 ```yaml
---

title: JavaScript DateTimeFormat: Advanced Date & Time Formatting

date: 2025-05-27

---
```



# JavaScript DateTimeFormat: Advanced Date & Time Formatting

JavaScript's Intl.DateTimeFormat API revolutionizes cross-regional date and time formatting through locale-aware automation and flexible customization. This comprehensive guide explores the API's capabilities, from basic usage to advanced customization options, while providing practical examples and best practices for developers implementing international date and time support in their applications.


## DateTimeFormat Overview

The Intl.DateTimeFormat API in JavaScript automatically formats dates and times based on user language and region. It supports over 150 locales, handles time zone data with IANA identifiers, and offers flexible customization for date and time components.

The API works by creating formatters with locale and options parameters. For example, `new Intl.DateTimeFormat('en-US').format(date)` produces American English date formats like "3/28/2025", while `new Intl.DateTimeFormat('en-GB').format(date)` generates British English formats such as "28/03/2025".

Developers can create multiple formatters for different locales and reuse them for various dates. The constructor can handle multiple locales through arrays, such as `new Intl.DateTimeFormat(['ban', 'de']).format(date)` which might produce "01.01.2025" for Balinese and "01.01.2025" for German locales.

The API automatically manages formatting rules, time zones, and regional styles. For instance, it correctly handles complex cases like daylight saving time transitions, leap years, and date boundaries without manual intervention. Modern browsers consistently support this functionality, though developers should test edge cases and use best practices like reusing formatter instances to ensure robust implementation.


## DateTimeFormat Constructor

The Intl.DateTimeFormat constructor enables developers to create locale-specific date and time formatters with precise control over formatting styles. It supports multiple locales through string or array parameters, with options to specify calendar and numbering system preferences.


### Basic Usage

........

# Task instructions
Show each line of the material where the word "styles" occurs.

# Output below
The API automatically manages formatting rules, time zones, and regional styles. For instance, it correctly handles complex cases like daylight saving time transitions, leap years, and date boundaries without manual intervention. Modern browsers consistently support this functionality, though developers should test edge cases and use best practices like reusing formatter instances to ensure robust implementation.
The Intl.DateTimeFormat constructor enables developers to create locale-specific date and time formatters with precise control over formatting styles. It supports multiple locales through string or array parameters, with options to specify calendar and numbering system preferences.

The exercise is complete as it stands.